“When she thought about it later, Anne thought it must have been because her legs under the duvet made a shape like a landscape with two long hills and a green jungly valley in between.”
Suffering from a frightful case of the mumps, purple cheeked and swollen, Anne Smith is confined to bed. To allay the tedium of the sick-room, Anne begins drawing pictures of a hero, Enna Hittims (Anne Smith spelt backwards with an additional ‘it’ – because Htims is too hard to say!).
The power of Anne’s imagination imbues life and character into the felt-tip drawing of Enna, a fearful, though diminutive warrior, whose magic sword and cavalier attitude places her firmly in the spirit and mould of the Amazonians.
Bed-linen becomes laid out as the landscape upon which Enna Hittim and her associates’ battles and adventuring are played out. Explorations are charted around Ankle Bend, following Fold River and ascending Left Toe Mountain.

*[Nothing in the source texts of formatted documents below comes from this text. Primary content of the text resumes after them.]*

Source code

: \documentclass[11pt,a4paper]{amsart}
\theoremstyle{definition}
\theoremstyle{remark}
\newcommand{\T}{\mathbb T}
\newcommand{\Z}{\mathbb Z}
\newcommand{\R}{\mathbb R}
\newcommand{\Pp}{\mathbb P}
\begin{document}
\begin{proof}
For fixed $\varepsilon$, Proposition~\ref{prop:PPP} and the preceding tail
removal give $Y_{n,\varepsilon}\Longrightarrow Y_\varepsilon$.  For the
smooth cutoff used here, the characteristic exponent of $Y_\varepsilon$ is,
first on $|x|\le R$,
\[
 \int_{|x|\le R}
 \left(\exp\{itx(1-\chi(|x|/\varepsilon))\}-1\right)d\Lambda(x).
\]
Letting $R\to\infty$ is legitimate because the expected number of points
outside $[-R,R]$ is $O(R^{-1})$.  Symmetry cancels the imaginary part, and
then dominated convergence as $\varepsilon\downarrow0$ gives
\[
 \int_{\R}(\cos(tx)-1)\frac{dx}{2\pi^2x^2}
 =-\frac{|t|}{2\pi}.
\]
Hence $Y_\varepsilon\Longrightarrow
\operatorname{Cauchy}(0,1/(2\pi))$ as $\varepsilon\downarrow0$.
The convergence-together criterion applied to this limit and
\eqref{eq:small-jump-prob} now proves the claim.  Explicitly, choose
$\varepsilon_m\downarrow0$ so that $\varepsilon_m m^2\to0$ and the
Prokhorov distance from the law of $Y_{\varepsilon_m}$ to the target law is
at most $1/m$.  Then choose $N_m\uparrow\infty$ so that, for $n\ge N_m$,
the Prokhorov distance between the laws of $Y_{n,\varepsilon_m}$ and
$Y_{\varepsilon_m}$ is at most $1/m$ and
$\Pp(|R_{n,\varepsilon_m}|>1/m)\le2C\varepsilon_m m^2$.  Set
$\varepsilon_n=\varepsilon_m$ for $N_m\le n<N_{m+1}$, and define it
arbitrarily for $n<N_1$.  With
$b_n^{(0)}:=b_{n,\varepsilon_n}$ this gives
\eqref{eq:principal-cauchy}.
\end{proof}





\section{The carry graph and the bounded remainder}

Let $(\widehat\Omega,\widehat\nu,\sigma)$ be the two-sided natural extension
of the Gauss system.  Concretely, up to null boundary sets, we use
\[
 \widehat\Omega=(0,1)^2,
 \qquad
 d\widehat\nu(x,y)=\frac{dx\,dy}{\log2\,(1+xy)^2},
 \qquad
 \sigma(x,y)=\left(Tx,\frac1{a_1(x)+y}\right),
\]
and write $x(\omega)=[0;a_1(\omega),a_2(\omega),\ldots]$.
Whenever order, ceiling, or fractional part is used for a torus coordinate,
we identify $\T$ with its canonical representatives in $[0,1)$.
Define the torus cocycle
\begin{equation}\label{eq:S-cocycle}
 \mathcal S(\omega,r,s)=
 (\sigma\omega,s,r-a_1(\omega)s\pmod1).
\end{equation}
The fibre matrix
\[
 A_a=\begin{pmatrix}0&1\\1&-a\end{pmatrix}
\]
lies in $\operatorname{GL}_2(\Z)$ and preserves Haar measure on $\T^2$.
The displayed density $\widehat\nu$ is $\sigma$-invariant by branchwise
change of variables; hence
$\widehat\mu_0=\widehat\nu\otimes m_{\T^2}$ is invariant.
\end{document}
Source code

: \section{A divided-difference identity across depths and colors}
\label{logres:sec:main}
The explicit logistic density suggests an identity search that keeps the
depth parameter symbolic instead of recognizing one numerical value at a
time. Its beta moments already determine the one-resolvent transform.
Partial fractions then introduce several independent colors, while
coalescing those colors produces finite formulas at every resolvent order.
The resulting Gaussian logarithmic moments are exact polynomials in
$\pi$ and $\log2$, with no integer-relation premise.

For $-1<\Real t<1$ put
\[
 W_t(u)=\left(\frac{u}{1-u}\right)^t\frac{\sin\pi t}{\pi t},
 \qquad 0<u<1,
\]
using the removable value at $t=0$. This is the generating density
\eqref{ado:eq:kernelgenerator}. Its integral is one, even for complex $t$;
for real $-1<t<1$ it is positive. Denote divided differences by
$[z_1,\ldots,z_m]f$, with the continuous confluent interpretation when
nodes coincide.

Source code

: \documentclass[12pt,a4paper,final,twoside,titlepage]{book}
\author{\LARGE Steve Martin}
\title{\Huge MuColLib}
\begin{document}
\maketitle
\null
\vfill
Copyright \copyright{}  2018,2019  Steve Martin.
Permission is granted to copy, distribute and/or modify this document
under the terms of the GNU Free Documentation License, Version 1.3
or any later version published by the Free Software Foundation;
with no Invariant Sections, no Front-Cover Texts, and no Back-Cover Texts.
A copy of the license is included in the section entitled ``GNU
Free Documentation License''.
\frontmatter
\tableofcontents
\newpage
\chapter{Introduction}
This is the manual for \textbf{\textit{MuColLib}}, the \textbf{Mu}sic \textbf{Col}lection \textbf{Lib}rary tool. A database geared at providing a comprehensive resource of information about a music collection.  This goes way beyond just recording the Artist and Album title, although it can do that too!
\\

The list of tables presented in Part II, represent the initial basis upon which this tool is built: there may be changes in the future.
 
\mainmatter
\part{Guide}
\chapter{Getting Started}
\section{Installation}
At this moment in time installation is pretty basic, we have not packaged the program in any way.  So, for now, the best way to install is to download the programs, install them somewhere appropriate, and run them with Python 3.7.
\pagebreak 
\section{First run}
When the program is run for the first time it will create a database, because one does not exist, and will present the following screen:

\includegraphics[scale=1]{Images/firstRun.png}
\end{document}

Enna is far from being a malevolent hero. She suffers a violent disposition as becomes apparent when, in a fit of pique, she lops the head from an unsuspecting hermit. Alas, however, in setting Enna’s quest to find the dragon, Anne modelled the monster upon Tibby her cat. An onslaught between Enna and her comrades and Anne and Tibby begins seeing the scaling of the staircase. A symmetry exists between the assault in Anne’s abode and her immune system’s battle against mumps. An epic tale played out in household environs with a miniature hero at its heart.